Your instructions:
Transcribe all data verbatim. Skip the pictures.

*** Block opens ***

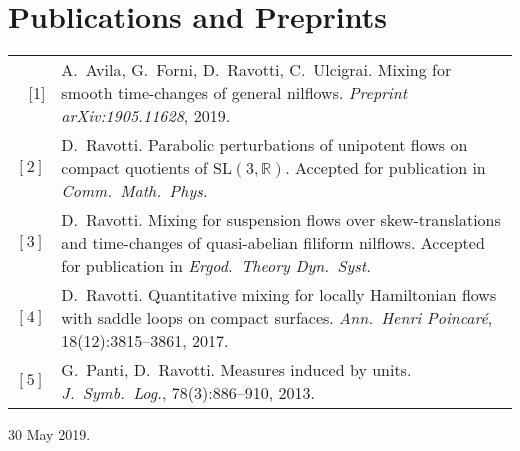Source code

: \documentclass[a4paper,10pt]{article}
\begin{document}

\section{Publications and Preprints}
\begin{tabularx}{\linewidth}{r X}
[1] & A.~Avila, G.~Forni, D.~Ravotti, C.~Ulcigrai. Mixing for smooth time-changes of general nilflows. \emph{Preprint arXiv:1905.11628}, 2019.\\
%
$[2]$ & D.~Ravotti. Parabolic perturbations of unipotent flows on compact quotients of SL$(3, \mathbb{R})$. 
Accepted for publication in \emph{Comm.~Math.~Phys.} \\
%
$[3]$ & D.~Ravotti. Mixing for suspension flows over skew-translations and time-changes of quasi-abelian filiform nilflows. Accepted for publication in \emph{Ergod.~Theory Dyn.~Syst.}\\
%
$[4]$ & D.~Ravotti. Quantitative mixing for locally Hamiltonian flows with saddle loops on compact surfaces. \emph{Ann.~Henri Poincaré}, 18(12):3815--3861, 2017.\\
%
$[5]$ & G.~Panti, D.~Ravotti. Measures induced by units. \emph{J.~Symb.~Log.}, 78(3):886--910, 2013.\\
\end{tabularx}

\vspace{20pt}

30 May 2019.
\end{document}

*** Block closes ***

Exercise answer:
Source code

: \documentclass[a4paper,10pt]{article}
\begin{document}

\section{Publications and Preprints}
\begin{tabularx}{\linewidth}{r X}
[1] & A.~Avila, G.~Forni, D.~Ravotti, C.~Ulcigrai. Mixing for smooth time-changes of general nilflows. \emph{Preprint arXiv:1905.11628}, 2019.\\
%
$[2]$ & D.~Ravotti. Parabolic perturbations of unipotent flows on compact quotients of SL$(3, \mathbb{R})$. 
Accepted for publication in \emph{Comm.~Math.~Phys.} \\
%
$[3]$ & D.~Ravotti. Mixing for suspension flows over skew-translations and time-changes of quasi-abelian filiform nilflows. Accepted for publication in \emph{Ergod.~Theory Dyn.~Syst.}\\
%
$[4]$ & D.~Ravotti. Quantitative mixing for locally Hamiltonian flows with saddle loops on compact surfaces. \emph{Ann.~Henri Poincaré}, 18(12):3815--3861, 2017.\\
%
$[5]$ & G.~Panti, D.~Ravotti. Measures induced by units. \emph{J.~Symb.~Log.}, 78(3):886--910, 2013.\\
\end{tabularx}

\vspace{20pt}

30 May 2019.
\end{document}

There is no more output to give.